A flavorful sauce mixture is drizzled over juicy chicken and a nutritious combination of vegetables in this Thai basil chicken stir fry.
So, I once believed stir fry recipes were only for crows. You just toss some vegetables in a pan with some soy sauce and call it a day, what?
Since then, I've changed a lot, and even though you can use a variety of vegetables in this recipe, I still make a special trip to the store every time I want to make it because this particular vegetable combination is one of my favorites. The flavor and textures of these vegetables are unmatched, and you will also feel incredibly healthy. What a lush environment!
Therefore, there are still a few other things to be aware of to ensure you are making the best stir fry ever, in addition to having a killer veggie combination and a savory homemade stir fry sauce.
How to make stir fry:
The best cooking appliance for stir-frying is a wok because it conducts heat well and has a round shape that is ideal for the process. Always preheat the cooking surface before adding any meat or vegetables. You want to hear that sizzle!
Protein, sauce, and vegetables. These are stir fry's three main ingredients. For even cooking, cut the meat and vegetables into similar-sized pieces. Do this ahead of time because stir fry doesn't take long (which is why it's awesome), so make sure everything is ready when you start cooking.
When making stir-fries, use oils with higher smoke points. The best oils to use are peanut oil (450 degrees smoke point) or canola oil (400 degrees smoke point). Since butter has a very low smoke point, it should never be used for stir-frying. (200-250 degrees)
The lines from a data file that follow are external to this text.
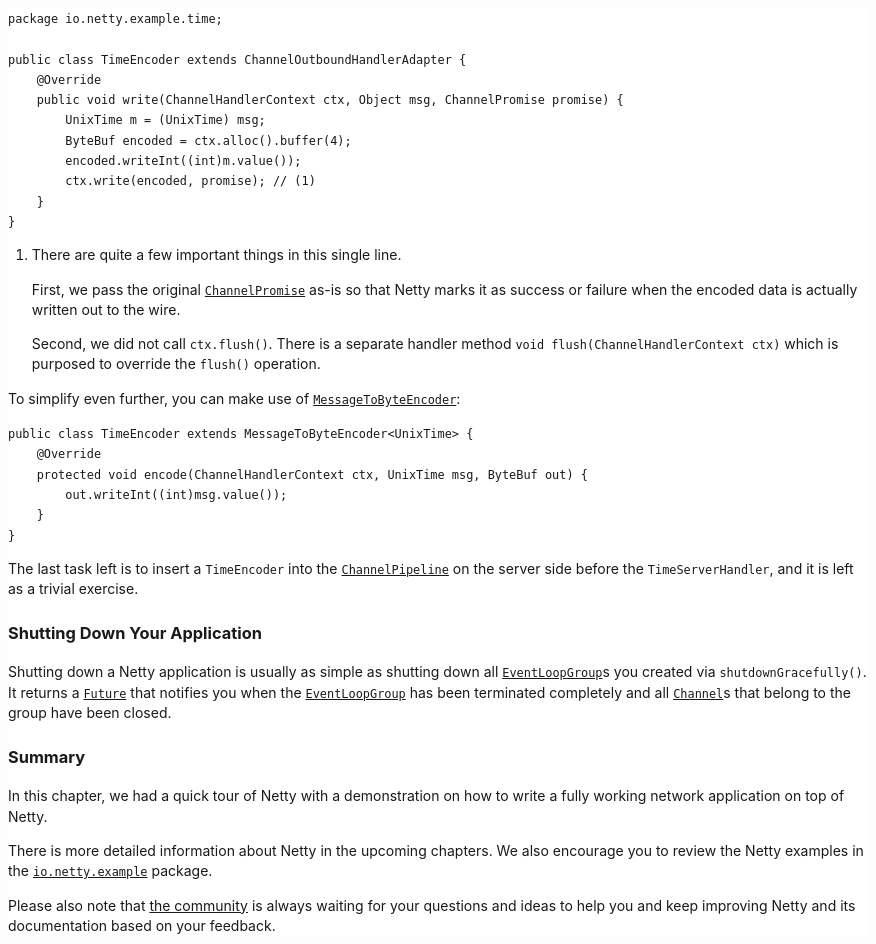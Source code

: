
 ```
package io.netty.example.time;

public class TimeEncoder extends ChannelOutboundHandlerAdapter {
    @Override
    public void write(ChannelHandlerContext ctx, Object msg, ChannelPromise promise) {
        UnixTime m = (UnixTime) msg;
        ByteBuf encoded = ctx.alloc().buffer(4);
        encoded.writeInt((int)m.value());
        ctx.write(encoded, promise); // (1)
    }
}
```

1. There are quite a few important things in this single line.

   First, we pass the original [`ChannelPromise`](https://netty.io/4.1/api/io/netty/channel/ChannelPromise.html) as-is so that Netty marks it as success or failure when the encoded data is actually written out to the wire.

   Second, we did not call `ctx.flush()`. There is a separate handler method `void flush(ChannelHandlerContext ctx)` which is purposed to override the `flush()` operation.

To simplify even further, you can make use of [`MessageToByteEncoder`](https://netty.io/4.1/api/io/netty/handler/codec/MessageToByteEncoder.html):

```
public class TimeEncoder extends MessageToByteEncoder<UnixTime> {
    @Override
    protected void encode(ChannelHandlerContext ctx, UnixTime msg, ByteBuf out) {
        out.writeInt((int)msg.value());
    }
}
```

The last task left is to insert a `TimeEncoder` into the [`ChannelPipeline`](https://netty.io/4.1/api/io/netty/channel/ChannelPipeline.html) on the server side before the `TimeServerHandler`, and it is left as a trivial exercise.

### Shutting Down Your Application

Shutting down a Netty application is usually as simple as shutting down all [`EventLoopGroup`](https://netty.io/4.1/api/io/netty/channel/EventLoopGroup.html)s you created via `shutdownGracefully()`. It returns a [`Future`](https://netty.io/4.1/api/io/netty/util/concurrent/Future.html) that notifies you when the [`EventLoopGroup`](https://netty.io/4.1/api/io/netty/channel/EventLoopGroup.html) has been terminated completely and all [`Channel`](https://netty.io/4.1/api/io/netty/channel/Channel.html)s that belong to the group have been closed.

### Summary

In this chapter, we had a quick tour of Netty with a demonstration on how to write a fully working network application on top of Netty.

There is more detailed information about Netty in the upcoming chapters. We also encourage you to review the Netty examples in the [`io.netty.example`](https://github.com/netty/netty/tree/4.1/example/src/main/java/io/netty/example) package.

Please also note that [the community](https://netty.io/community.html) is always waiting for your questions and ideas to help you and keep improving Netty and its documentation based on your feedback.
Be careful not to overcook the vegetables; you want to preserve their color and crunch.
Thai Basil Chicken Stir Fry
Ingredients
- 1 Tablespoons peanut oil
- 2 boneless skinless chicken breasts, cubed
- Salt/Pepper, to taste
- ½ bok choy, roughly chopped (including white stem)
- 1 ½ cups kale, roughly chopped
- ¾ cup broccoli florets
- ½ yellow onion, diced
- ½ bell pepper, sliced
- ¾ cup baby carrots, sliced into thin sticks
- 1 cup green beans
- 2 teaspoon garlic, minced
- 1 teaspoon red pepper flakes
Stir Fry Sauce:
- 1 Tablespoons fish sauce
- 2 Tablespoons oyster sauce
- 3 Tablespoons Soy Sauce
- 1 teaspoon chili paste
- 2 teaspoon sugar
- Thickening Agent:
- 1 cornstarch
- 2 cold water
To Garnish:
- ¼ cup basil, shredded
- ½ cup toasted almond slices
- ¼ cup crunchy chow mein noodles
Instructions
- Before you begin, ensure that all ingredients are chopped and ready and that your sauce is mixed.
- Heat the oil in a large pan over medium-high heat. Season the chicken with salt/pepper if desired. (Be careful with the salt as the sauce already has a that.) Add the chicken to the pan and sauté for about 10 minutes, stirring occasionally, until cooked through. Set the chicken aside.
- Add all vegetables to the same pan along with the garlic and red pepper flakes. Add the sauce and the thickening mixture. Cook for about 8 minutes, until the vegetables have started to soften. Don’t overcook them as you want their color and texture to remain.
- Reduce the heat to medium and add the chicken back in. Sprinkle the basil over the dish and cook for one additional minute. Add the almonds and chow main noodles and serve!